O desidratador de unhas reduz a humidade e remove os resíduos invisíveis: água, sebo, pó fino deixado após a lixagem e aquela "película" muitas vezes invisível. Não é um produto de limpeza típico. O seu objetivo é deixar a unha momentaneamente mais seca e preparada para o passo seguinte.

O primer (primer para unhas) atua como promotor de adesão. Dependendo do tipo — ácido ou não ácido — irá "aderir" mais ou menos, ou criar uma camada de ligação química. Isto é fundamental: o primário não substitui uma boa preparação mecânica. Se a superfície da sua unha estiver brilhante, se a cutícula estiver aderida ou se não selou corretamente a ponta livre, o primário não vai resolver o problema. Mas com a preparação adequada, faz toda a diferença.

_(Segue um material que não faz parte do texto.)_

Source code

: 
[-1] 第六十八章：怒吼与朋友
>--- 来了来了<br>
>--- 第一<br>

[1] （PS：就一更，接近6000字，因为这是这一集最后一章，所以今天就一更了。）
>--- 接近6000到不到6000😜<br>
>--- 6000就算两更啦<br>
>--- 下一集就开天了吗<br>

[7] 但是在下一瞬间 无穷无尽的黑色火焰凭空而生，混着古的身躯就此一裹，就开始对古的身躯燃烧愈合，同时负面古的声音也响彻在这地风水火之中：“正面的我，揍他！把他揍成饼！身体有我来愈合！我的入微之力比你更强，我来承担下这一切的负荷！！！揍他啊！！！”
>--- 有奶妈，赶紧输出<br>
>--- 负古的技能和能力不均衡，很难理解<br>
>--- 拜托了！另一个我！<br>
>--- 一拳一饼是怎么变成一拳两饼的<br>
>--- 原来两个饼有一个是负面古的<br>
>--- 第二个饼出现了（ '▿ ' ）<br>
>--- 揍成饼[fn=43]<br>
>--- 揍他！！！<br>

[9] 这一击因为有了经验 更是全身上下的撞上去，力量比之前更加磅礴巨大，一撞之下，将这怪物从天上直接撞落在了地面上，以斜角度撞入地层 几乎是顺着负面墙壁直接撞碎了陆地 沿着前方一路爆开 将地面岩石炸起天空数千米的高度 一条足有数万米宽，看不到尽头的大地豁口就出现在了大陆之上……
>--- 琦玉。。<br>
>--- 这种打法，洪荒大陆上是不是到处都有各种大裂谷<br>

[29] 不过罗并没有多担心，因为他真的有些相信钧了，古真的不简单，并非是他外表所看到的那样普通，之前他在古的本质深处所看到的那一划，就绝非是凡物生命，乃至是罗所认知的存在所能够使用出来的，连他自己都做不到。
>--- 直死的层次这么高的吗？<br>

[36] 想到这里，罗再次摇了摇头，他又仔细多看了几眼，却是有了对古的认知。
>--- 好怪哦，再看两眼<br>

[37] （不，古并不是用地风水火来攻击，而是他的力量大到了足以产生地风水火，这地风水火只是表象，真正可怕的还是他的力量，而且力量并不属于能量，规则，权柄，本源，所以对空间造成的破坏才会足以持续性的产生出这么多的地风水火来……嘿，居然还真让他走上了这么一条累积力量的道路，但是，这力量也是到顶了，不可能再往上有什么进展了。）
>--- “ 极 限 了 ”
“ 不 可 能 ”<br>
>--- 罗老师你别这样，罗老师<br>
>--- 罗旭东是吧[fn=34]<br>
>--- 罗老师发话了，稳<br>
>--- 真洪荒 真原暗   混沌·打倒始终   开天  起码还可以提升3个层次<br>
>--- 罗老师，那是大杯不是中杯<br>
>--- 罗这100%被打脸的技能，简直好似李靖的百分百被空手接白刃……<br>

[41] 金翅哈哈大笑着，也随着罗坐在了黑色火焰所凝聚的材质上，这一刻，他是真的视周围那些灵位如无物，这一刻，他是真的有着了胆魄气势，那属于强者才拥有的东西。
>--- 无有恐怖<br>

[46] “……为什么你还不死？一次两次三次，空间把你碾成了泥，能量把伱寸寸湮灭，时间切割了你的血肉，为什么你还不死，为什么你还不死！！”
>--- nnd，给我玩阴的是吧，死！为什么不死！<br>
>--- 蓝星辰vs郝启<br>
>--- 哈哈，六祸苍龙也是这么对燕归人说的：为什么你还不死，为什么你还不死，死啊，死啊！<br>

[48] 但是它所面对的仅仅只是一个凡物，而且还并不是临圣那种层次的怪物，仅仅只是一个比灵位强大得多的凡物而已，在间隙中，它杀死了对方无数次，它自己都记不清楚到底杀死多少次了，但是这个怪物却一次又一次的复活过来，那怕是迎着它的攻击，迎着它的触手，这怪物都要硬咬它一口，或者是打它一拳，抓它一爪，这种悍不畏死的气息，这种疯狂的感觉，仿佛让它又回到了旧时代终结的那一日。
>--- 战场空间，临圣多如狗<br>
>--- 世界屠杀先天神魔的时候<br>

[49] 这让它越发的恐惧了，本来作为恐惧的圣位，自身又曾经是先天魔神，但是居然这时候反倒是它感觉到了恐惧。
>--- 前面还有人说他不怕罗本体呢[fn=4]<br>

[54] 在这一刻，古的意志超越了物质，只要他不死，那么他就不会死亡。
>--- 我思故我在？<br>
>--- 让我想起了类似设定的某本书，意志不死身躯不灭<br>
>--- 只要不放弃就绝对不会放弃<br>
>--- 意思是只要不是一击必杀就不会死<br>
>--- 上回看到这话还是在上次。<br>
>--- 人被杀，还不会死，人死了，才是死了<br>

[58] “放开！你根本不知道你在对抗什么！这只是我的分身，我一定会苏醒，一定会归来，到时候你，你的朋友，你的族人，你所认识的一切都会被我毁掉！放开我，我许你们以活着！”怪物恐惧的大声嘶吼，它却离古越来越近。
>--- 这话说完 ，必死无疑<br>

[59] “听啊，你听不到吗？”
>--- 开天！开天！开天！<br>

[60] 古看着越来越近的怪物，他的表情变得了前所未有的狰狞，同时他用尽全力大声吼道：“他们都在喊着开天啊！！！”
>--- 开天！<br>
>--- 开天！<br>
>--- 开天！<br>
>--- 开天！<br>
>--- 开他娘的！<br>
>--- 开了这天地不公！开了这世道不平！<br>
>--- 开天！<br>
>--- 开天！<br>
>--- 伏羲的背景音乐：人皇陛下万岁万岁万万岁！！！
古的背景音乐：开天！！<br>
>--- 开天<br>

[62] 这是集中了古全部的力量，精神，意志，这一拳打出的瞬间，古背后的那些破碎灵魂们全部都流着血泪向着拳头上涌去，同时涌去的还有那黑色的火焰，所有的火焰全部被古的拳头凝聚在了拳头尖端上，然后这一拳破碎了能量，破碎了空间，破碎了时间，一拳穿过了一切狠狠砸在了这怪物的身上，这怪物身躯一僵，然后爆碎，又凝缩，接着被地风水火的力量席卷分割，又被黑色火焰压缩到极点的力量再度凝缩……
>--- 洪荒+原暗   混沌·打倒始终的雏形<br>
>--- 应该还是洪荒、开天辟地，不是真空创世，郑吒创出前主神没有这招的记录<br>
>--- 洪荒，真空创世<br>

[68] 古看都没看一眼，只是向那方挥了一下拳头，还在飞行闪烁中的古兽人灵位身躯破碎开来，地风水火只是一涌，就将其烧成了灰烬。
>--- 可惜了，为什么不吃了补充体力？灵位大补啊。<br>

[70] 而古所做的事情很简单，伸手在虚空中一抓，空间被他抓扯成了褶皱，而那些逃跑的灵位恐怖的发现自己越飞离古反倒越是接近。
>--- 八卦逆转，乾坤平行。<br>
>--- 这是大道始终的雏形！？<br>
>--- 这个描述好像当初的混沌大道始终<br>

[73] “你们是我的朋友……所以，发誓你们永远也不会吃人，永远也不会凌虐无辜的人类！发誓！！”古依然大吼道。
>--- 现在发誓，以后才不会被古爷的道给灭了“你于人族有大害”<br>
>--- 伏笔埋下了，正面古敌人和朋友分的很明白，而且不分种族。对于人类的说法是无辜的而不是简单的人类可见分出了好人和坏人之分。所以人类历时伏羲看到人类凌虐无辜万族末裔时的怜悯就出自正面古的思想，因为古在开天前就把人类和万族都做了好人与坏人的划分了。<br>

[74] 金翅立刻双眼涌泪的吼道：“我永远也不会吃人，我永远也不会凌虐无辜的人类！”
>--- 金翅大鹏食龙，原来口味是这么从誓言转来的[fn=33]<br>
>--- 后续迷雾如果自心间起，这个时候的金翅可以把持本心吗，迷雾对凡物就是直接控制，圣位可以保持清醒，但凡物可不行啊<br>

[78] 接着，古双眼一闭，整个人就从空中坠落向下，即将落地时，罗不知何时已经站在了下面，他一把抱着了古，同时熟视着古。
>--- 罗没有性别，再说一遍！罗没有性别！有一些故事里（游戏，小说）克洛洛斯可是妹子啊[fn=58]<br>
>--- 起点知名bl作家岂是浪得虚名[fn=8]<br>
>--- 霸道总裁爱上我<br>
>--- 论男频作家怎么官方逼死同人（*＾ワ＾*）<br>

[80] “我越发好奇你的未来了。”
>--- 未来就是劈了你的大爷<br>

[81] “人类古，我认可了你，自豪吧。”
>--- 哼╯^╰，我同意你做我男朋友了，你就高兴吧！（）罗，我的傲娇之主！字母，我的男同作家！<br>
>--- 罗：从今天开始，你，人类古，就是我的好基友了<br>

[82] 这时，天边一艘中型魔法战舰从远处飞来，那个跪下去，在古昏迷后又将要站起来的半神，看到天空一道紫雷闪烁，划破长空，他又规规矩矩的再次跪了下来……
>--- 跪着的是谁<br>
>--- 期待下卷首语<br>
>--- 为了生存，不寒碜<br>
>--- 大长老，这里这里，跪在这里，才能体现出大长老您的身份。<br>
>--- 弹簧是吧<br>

Porque é que 80% dos liftings faciais têm origem na fase de preparação?

O processo de descolamento começa quase sempre na cutícula ou nas laterais das unhas. É precisamente aí que a limpeza é mais difícil e onde há maior movimentação. Ali, combinam-se três inimigos: pele, humidade e excesso de produto.

Se deixar a cutícula intacta (cutícula invisível), estará a aplicar a camada sobre o tecido, e não sobre a unha. Esta área irá inevitavelmente descolar. Se também trabalhar rapidamente e não controlar o pó, o sistema ficará contaminado. E se finalizar com uma camada de base muito espessa perto da cutícula, criará um ponto de alavanca perfeito. Resultado: descolamento em 3 a 10 dias.

O desidratador e o primer reduzem o risco, mas a sua habilidade e o seu protocolo são o que realmente importa. Não há atalhos. Tudo se resume à repetição e à técnica.

Desidratador: quando realmente precisa

No salão, quase sempre. Mesmo em unhas "secas". Porque a hidratação nem sempre é visível, e a pele da cliente muda com o clima, as hormonas, os medicamentos, a transpiração e as atividades diárias. Um desidratador proporciona um ponto de partida uniforme.

É especialmente necessário para clientes com mãos quentes, unhas flexíveis, hiperidrose, pele oleosa ou quando acabou de remover um sistema anterior e a unha foi exposta a solventes, limagem ou calor de uma lima elétrica. É também essencial quando se trabalha com comprimentos ou estruturas como gel construtor, acrílico, Gel-X ou moldes duplos. Quanto mais exigente for o serviço, mais minuciosa deverá ser a preparação da unha.

No entanto, a desidratação excessiva também tem as suas desvantagens. Se saturar a unha, pode deixá-la tão "tensa" que o sistema se torna mais propenso a microdeslizamentos devido ao stress. A chave é uma camada fina, rápida e controlada.

Primeiro, ácido versus não ácido: não é "melhor nem pior", é "para quem".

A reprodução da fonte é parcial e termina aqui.